There are a lot of discussions on the usability of such tools; are the measured performance any close to the reality? The load these tools generate is more or less synthetic. One tool that stands out from the crowd is the Real Application Tool (RAT), but RAT requires an extra license from Oracle. With RAT you can capture real load on a production system and replay it on a test system with new or upgraded hardware or configuration. The reports generated in Enterprise Manager lets you compare the performance of old and new system so clearly that even your CEO can understand it. You cannot get much closer to reality than with RAT, but as said, it costs money and time to set it up. [And for a change I will not whine much more on the fact that SMBs around here do not invest in these licensed packages that makes the life of the DBA easier.]
Back to the question on reliability of these tools; the fact that the load is often quite artificial and likely to be very homogenous (or randomized without the skew you have in your real world) means that they give an upper limit you are not likely to reach in normal production. That was one of the reasons why Kevin Closson wrote the Silly Little Oracle Benchmark (SLOB). After having played with this I have reached the preliminary conclusion that these tools are useful for comparing configurations and behavior more than ranking your system.
The last days my mind has started to compare this with the infamous buffer cache hit ratio (CBHR) - see this post over the subject on Jonathan Lewis' Blog. Though the BCHR is quite a meaningless measurement you still may know what it use to be for your most important databases since there are several monitoring systems out there that still come with an Oracle module that measure it and sends you an alert if it is too low (too low according to the assumptions Lewis and others have attacked long time ago). But what if your BCHR suddenly changes, what does that mean? It means just that: something changed. And that may be worthwhile investigating. Think of your kid that always make some noise, though silence is welcome, if he suddenly stops his rattling, you want to know why, silence is not always a good sign. Translated back to the BCHR, an increased ratio could be caused by some sessions reading the indexes en masse when a FTS would have performed better.
And what is the connection to load testing? By repeating the tests several times and seeing the same pattern again and again the tool confirmed itself and when running it against another system this pattern changed, but remained consistent on the new system.

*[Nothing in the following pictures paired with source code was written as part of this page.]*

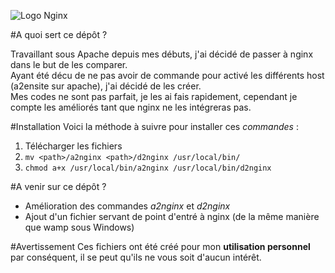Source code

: ![Logo Nginx](https://www.guillaume-leduc.fr/wp-content/uploads/2014/05/nginx-logo.png)

#A quoi sert ce dépôt ?

Travaillant sous Apache depuis mes débuts, j'ai décidé de passer à nginx dans le but de les comparer.   
Ayant été décu de ne pas avoir de commande pour activé les différents host (a2ensite sur apache), j'ai décidé de les créer.  
Mes codes ne sont pas parfait, je les ai fais rapidement, cependant je compte les améliorés tant que nginx ne les intégreras pas.

#Installation
Voici la méthode à suivre pour installer ces *commandes* :  

1. Télécharger les fichiers
2. `mv <path>/a2nginx <path>/d2nginx /usr/local/bin/`
3. `chmod a+x /usr/local/bin/a2nginx /usr/local/bin/d2nginx`

#A venir sur ce dépôt ?
* Amélioration des commandes *a2nginx* et *d2nginx*
* Ajout d'un fichier servant de point d'entré à nginx (de la même manière que wamp sous Windows)

#Avertissement
Ces fichiers ont été créé pour mon **utilisation personnel** par conséquent, il se peut qu'ils ne vous soit d'aucun intérêt.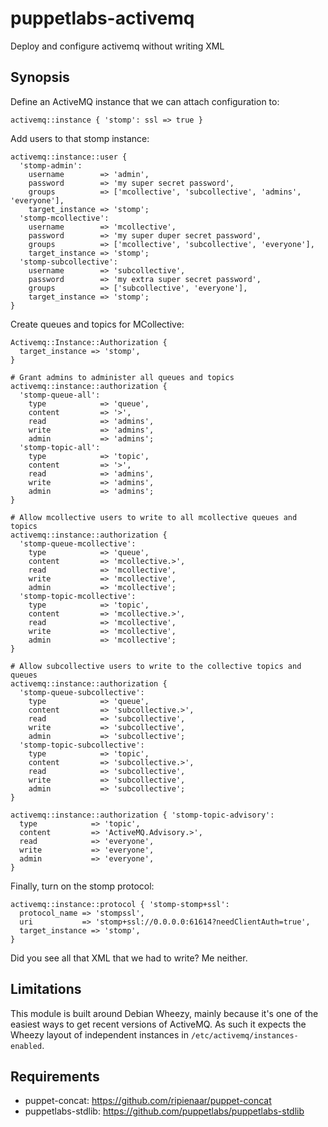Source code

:puppetlabs-activemq
===================

Deploy and configure activemq without writing XML

Synopsis
--------

Define an ActiveMQ instance that we can attach configuration to:

    activemq::instance { 'stomp': ssl => true }

Add users to that stomp instance:

    activemq::instance::user {
      'stomp-admin':
        username        => 'admin',
        password        => 'my super secret password',
        groups          => ['mcollective', 'subcollective', 'admins', 'everyone'],
        target_instance => 'stomp';
      'stomp-mcollective':
        username        => 'mcollective',
        password        => 'my super duper secret password',
        groups          => ['mcollective', 'subcollective', 'everyone'],
        target_instance => 'stomp';
      'stomp-subcollective':
        username        => 'subcollective',
        password        => 'my extra super secret password',
        groups          => ['subcollective', 'everyone'],
        target_instance => 'stomp';
    }

Create queues and topics for MCollective:

    Activemq::Instance::Authorization {
      target_instance => 'stomp',
    }

    # Grant admins to administer all queues and topics
    activemq::instance::authorization {
      'stomp-queue-all':
        type            => 'queue',
        content         => '>',
        read            => 'admins',
        write           => 'admins',
        admin           => 'admins';
      'stomp-topic-all':
        type            => 'topic',
        content         => '>',
        read            => 'admins',
        write           => 'admins',
        admin           => 'admins';
    }

    # Allow mcollective users to write to all mcollective queues and topics
    activemq::instance::authorization {
      'stomp-queue-mcollective':
        type            => 'queue',
        content         => 'mcollective.>',
        read            => 'mcollective',
        write           => 'mcollective',
        admin           => 'mcollective';
      'stomp-topic-mcollective':
        type            => 'topic',
        content         => 'mcollective.>',
        read            => 'mcollective',
        write           => 'mcollective',
        admin           => 'mcollective';
    }

    # Allow subcollective users to write to the collective topics and queues
    activemq::instance::authorization {
      'stomp-queue-subcollective':
        type            => 'queue',
        content         => 'subcollective.>',
        read            => 'subcollective',
        write           => 'subcollective',
        admin           => 'subcollective';
      'stomp-topic-subcollective':
        type            => 'topic',
        content         => 'subcollective.>',
        read            => 'subcollective',
        write           => 'subcollective',
        admin           => 'subcollective';
    }

    activemq::instance::authorization { 'stomp-topic-advisory':
      type            => 'topic',
      content         => 'ActiveMQ.Advisory.>',
      read            => 'everyone',
      write           => 'everyone',
      admin           => 'everyone',
    }

Finally, turn on the stomp protocol:

    activemq::instance::protocol { 'stomp-stomp+ssl':
      protocol_name => 'stompssl',
      uri           => 'stomp+ssl://0.0.0.0:61614?needClientAuth=true',
      target_instance => 'stomp',
    }

Did you see all that XML that we had to write? Me neither.

Limitations
-----------

This module is built around Debian Wheezy, mainly because it's one of the
easiest ways to get recent versions of ActiveMQ. As such it expects the Wheezy
layout of independent instances in `/etc/activemq/instances-enabled`.

Requirements
------------

  * puppet-concat: https://github.com/ripienaar/puppet-concat
  * puppetlabs-stdlib: https://github.com/puppetlabs/puppetlabs-stdlib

The measured limit itself is probably off the reality, but I think it is reasonable to assume that when the performance becomes erratic and unstable (that means widely varying results that are not linear or exponential linked to the increasing load, or less fancy, the graph you are looking at goes up and down on the right side) you have found some upper limit of the load the SAN can take. If the performance on the new SAN remains stable for more load compared to the old one, it will probably perform better in real world production also, just don't believe you've found the correct upper limit for your application. That was pretty much our ambitions, compare old and new SAN, and possibly discover any obvious configuration errors.
In my case I wanted to do some measurements of I/O performance so I could compare the old EVA with the new 3PAR SAN. First out was ORION (Oracle IO Numbers). ORION is included with the database software, you'll find it under $ORACLE_HOME/bin. Or you can download it from page I just linked to. The general idea with ORION is that it executes more or less the same code path as the Oracle database does when doing I/O. There is no application testing involved, just a bunch of I/O operations thrown against your storage. You can test small and large I/O to simulate the load from OLTP, DSS, or mixed environments. ORION is supported on several platforms including Windows. ORION reports latency (in microseconds), throughput (megabytes pr second), and I/O operations per second (IOPS). The results are written to text files in CSV format that can easily be imported to Excel for easy visualizations (or much better, imported to your precious database and devoured with Apex).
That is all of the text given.